Focusing on the boy, Bri opened herself to the healingstream. Only complete
dedication would save the boy’s life. She
grabbed
for the current.

Energy
slammed into her, through her. She thought she heard Elizabeth gasp. Bri’s
hands turned fiery with green flames. The boy’s body arched and jumped. Oh,
God, oh, God, she’d killed him.

She
flung herself back. Her legs tangled. Her head hit hard stone. Commotion
erupted around her. Her mind spun, she was afraid to look at her hands. Her fingertips
must have blackened from the force of what she’d taken hold of.

She
was used to a stream of healing energy, not a raging river. Awesome.

Fearsome.

Her
heart stopped thundering the same time her vision cleared—or she had enough
sense to blink. She stared up at a circular room, with windows high in the
wall. Stained glass alternated with clear. Rough beams were studded with opaque
white crystals. Stones that held energy like batteries. Too many crystals to
count. She’d plugged into a huge power source.

Would
any place on Earth have such a potent psi-magical energy current? Doubt gnawed.
The more she ignored it, the stronger it became.

The
flow had held a tang of
otherness
. Usually she’d tap into the
healingstream, taste what she only knew as Mother Earth. A current of energy
straight from the core, smelling like molten lava, tasting like the richest
soil. Those sensations had been absent, other sensual cues had come instead.

“Twin,”
she croaked, and turned her head.

Elizabeth
didn’t look at her.

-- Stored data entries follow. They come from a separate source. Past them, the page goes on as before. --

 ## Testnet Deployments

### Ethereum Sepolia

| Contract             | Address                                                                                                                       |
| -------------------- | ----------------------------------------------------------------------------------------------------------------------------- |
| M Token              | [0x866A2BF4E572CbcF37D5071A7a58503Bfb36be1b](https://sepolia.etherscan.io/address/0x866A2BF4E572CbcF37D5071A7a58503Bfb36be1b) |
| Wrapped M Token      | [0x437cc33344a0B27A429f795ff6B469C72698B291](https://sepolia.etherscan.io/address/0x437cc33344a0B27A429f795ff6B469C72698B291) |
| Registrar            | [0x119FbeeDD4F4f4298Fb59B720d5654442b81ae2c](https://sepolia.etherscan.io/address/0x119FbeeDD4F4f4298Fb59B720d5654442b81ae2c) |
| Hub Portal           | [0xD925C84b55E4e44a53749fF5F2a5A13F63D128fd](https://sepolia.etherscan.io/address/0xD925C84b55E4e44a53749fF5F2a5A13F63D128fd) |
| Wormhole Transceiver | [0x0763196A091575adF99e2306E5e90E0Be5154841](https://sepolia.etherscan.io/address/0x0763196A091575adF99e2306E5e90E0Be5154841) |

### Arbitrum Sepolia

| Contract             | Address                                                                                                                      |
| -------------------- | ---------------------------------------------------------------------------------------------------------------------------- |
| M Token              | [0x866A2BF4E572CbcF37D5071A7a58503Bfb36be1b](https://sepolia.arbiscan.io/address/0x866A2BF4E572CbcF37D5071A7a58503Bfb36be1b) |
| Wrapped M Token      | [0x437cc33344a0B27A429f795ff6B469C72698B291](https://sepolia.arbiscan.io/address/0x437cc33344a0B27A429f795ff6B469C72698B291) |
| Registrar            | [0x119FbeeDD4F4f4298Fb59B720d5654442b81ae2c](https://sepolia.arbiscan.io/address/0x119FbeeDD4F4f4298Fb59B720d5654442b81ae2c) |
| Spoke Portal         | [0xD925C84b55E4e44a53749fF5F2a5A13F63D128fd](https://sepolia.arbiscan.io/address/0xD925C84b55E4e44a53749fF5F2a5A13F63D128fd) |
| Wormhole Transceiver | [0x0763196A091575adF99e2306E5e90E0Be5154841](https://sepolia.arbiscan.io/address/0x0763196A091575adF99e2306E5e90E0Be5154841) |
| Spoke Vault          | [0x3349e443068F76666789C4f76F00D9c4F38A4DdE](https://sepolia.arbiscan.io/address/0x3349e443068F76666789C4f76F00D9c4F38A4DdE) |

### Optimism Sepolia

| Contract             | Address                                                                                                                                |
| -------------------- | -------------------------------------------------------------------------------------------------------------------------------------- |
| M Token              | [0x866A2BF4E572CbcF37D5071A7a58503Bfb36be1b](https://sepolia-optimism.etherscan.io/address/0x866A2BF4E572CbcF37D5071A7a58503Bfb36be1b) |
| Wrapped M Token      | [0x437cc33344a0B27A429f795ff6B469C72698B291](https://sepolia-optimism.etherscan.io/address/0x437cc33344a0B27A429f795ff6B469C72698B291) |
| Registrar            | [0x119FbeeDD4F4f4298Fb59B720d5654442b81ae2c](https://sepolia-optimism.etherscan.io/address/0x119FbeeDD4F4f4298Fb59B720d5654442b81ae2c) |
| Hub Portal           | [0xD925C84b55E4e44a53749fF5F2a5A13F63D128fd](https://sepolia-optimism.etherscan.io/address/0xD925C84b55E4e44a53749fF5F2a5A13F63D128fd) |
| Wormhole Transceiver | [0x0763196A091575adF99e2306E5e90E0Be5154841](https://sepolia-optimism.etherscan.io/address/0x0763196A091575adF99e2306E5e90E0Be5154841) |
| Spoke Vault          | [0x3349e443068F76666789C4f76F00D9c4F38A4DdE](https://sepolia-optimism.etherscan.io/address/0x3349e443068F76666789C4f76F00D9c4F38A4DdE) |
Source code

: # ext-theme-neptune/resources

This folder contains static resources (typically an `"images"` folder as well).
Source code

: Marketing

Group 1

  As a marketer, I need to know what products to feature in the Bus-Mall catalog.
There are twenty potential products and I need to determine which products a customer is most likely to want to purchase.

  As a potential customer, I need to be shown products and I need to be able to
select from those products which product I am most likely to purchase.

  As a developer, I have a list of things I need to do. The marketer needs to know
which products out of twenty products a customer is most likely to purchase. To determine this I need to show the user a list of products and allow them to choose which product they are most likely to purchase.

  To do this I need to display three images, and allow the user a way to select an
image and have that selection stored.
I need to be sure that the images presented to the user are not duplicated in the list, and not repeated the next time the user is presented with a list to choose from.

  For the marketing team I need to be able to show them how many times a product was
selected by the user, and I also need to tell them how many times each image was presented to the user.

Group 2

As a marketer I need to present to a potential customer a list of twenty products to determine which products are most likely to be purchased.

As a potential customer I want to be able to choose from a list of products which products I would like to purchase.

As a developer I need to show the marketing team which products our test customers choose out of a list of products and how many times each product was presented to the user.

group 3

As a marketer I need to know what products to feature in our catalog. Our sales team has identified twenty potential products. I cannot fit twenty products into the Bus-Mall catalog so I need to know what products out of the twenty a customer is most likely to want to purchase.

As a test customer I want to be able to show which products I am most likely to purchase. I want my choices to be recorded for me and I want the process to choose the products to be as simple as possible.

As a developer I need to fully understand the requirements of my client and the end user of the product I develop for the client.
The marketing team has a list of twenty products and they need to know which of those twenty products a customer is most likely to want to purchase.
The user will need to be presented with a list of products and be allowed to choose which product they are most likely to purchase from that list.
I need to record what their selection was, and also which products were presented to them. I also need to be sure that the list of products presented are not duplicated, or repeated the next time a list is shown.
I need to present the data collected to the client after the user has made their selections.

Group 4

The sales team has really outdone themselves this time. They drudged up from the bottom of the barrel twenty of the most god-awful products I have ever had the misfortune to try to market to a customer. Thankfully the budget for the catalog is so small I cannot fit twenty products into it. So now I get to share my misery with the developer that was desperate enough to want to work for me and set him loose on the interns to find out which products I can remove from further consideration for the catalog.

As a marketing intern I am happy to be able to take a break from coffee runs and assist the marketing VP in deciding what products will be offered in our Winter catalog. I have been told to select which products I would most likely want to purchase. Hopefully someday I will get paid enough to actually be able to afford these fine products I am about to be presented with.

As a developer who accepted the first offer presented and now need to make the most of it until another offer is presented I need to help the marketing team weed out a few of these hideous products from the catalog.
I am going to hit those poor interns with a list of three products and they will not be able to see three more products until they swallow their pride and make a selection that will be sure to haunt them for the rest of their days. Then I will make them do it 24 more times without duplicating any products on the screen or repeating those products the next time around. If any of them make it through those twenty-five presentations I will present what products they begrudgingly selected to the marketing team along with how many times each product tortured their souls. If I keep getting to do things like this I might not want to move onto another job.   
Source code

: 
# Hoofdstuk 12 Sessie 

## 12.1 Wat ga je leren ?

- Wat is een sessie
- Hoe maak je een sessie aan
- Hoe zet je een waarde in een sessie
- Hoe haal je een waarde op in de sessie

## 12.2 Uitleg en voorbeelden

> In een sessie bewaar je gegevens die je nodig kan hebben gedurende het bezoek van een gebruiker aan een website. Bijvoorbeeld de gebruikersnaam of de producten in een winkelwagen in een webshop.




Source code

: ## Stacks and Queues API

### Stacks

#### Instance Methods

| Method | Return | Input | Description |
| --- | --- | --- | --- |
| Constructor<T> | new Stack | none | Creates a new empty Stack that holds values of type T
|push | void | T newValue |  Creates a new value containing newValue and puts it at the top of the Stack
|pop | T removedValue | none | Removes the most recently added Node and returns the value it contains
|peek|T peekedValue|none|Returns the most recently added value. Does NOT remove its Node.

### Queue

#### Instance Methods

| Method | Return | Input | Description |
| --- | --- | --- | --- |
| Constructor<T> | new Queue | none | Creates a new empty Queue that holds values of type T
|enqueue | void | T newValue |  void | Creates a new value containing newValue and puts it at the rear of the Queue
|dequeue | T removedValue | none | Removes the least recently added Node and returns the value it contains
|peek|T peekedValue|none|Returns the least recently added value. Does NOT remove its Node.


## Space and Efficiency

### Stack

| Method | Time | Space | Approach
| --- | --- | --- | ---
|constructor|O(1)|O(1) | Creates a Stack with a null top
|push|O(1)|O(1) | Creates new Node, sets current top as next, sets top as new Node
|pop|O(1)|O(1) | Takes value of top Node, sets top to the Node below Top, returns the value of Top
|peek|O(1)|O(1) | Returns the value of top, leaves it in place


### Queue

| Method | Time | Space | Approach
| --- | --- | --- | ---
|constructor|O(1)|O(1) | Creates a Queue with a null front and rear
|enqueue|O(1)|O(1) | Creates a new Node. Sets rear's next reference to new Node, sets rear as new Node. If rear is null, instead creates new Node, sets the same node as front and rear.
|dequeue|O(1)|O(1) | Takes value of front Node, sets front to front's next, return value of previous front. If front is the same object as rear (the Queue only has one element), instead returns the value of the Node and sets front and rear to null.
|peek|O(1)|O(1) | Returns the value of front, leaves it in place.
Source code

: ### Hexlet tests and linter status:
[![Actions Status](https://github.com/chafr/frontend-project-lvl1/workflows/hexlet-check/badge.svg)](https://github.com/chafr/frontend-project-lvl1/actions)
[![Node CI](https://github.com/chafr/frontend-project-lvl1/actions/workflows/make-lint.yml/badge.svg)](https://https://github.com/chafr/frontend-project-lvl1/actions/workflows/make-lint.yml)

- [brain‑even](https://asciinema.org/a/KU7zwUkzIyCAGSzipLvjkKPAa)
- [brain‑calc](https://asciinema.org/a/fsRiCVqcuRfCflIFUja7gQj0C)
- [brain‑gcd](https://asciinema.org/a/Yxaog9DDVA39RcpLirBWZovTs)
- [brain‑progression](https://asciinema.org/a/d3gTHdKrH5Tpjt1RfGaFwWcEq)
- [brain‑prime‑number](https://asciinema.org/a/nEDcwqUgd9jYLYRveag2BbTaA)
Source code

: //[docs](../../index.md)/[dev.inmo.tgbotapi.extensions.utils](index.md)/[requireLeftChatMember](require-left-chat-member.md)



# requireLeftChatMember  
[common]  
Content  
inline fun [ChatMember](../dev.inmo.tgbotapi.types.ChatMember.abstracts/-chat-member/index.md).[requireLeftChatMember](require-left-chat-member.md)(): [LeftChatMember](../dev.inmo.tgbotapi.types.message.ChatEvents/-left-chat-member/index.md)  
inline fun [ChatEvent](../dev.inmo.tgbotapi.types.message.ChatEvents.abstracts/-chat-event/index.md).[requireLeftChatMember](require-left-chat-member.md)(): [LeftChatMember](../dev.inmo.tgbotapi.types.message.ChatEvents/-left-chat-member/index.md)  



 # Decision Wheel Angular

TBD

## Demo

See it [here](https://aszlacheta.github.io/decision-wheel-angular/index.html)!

She was on her feet, next to the man who’d scooped up the
boy. Bri felt her mouth drop open. The kid was squirming like any healthy and
active youngster. Ohmygod.

The
boy’s eyes were wide open, bright and brown. His skin looked rosier than most
everyone else’s. Pale and trembling, Elizabeth had turned doctor and was
lifting her hand from his forehead. Then she stuck out her tongue at him and he
returned the gesture. Appeared red enough to Bri.

Ohmygod.

Not
God, you,
Elizabeth said stiltedly in Bri’s mind.

Bri
swallowed and watched her twin trail her fingers over the boy’s cheek. Now well
hydrated, almost chubby.

Elizabeth
shuddered.
You saved a life.
Slowly, she met Bri’s gaze, her own full of
shocked disbelief.
You saved a life with…with….

Healing
hands.
She glanced down, they weren’t black.

The
man holding the boy said something and the redhead—Marian—translated the
twisted French-like words. “There are other sick outside in the cloister walk.
We brought everyone from Castleton, fifteen sick. One died before you came.”